■ Aim of the exercise ■
Output the full listing below exactly; the images stay out.

■ Given information ■
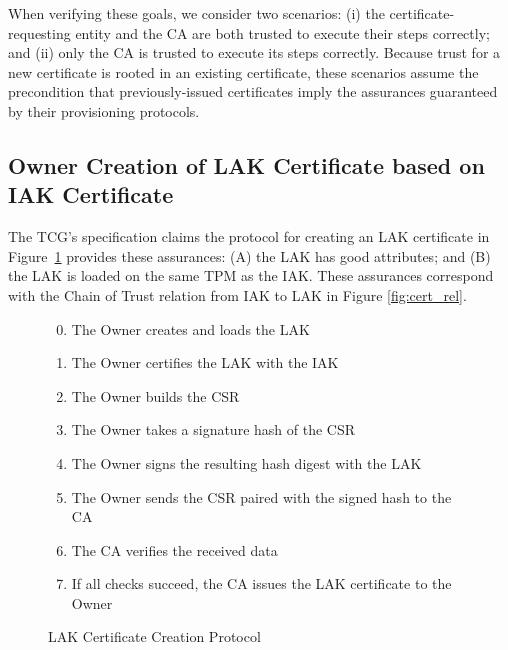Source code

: \documentclass[runningheads]{llncs}
\begin{document}
When verifying these goals, we consider two scenarios: (i) the
certificate-requesting entity and the CA are both trusted to execute
their steps correctly; and (ii) only the CA is trusted to execute its
steps correctly.  Because trust for a new certificate is rooted in an
existing certificate, these scenarios assume the precondition that
previously-issued certificates imply the assurances guaranteed by
their provisioning protocols.

\subsection{Owner Creation of LAK Certificate based on IAK Certificate}

The TCG's specification claims the protocol for creating an LAK
certificate in Figure~\ref{fig:lak-certificate-creation} provides
these assurances: (A) the LAK has good attributes; and (B) the LAK is
loaded on the same TPM as the IAK. These assurances correspond with
the Chain of Trust relation from IAK to LAK in Figure \ref{fig:cert_rel}.

\begin{figure}[hpbt]
\begin{enumerate}[itemsep=0pt,parsep=0pt,partopsep=0pt]
  \setcounter{enumi}{-1}
  \item The Owner creates and loads the LAK
  \item The Owner certifies the LAK with the IAK
  \item The Owner builds the CSR%
  \item The Owner takes a signature hash of the CSR
  \item The Owner signs the resulting hash digest with the LAK
  \item The Owner sends the CSR paired with the signed hash to the CA
  \item The CA verifies the received data%
  \item If all checks succeed, the CA issues the LAK certificate to the Owner
  \end{enumerate}
  \caption{LAK Certificate Creation Protocol}
  \label{fig:lak-certificate-creation}
\end{figure}
\end{document}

■ Response to the task ■
Source code

: \documentclass[runningheads]{llncs}
\begin{document}
When verifying these goals, we consider two scenarios: (i) the
certificate-requesting entity and the CA are both trusted to execute
their steps correctly; and (ii) only the CA is trusted to execute its
steps correctly.  Because trust for a new certificate is rooted in an
existing certificate, these scenarios assume the precondition that
previously-issued certificates imply the assurances guaranteed by
their provisioning protocols.

\subsection{Owner Creation of LAK Certificate based on IAK Certificate}

The TCG's specification claims the protocol for creating an LAK
certificate in Figure~\ref{fig:lak-certificate-creation} provides
these assurances: (A) the LAK has good attributes; and (B) the LAK is
loaded on the same TPM as the IAK. These assurances correspond with
the Chain of Trust relation from IAK to LAK in Figure \ref{fig:cert_rel}.

\begin{figure}[hpbt]
\begin{enumerate}[itemsep=0pt,parsep=0pt,partopsep=0pt]
  \setcounter{enumi}{-1}
  \item The Owner creates and loads the LAK
  \item The Owner certifies the LAK with the IAK
  \item The Owner builds the CSR%
  \item The Owner takes a signature hash of the CSR
  \item The Owner signs the resulting hash digest with the LAK
  \item The Owner sends the CSR paired with the signed hash to the CA
  \item The CA verifies the received data%
  \item If all checks succeed, the CA issues the LAK certificate to the Owner
  \end{enumerate}
  \caption{LAK Certificate Creation Protocol}
  \label{fig:lak-certificate-creation}
\end{figure}
\end{document}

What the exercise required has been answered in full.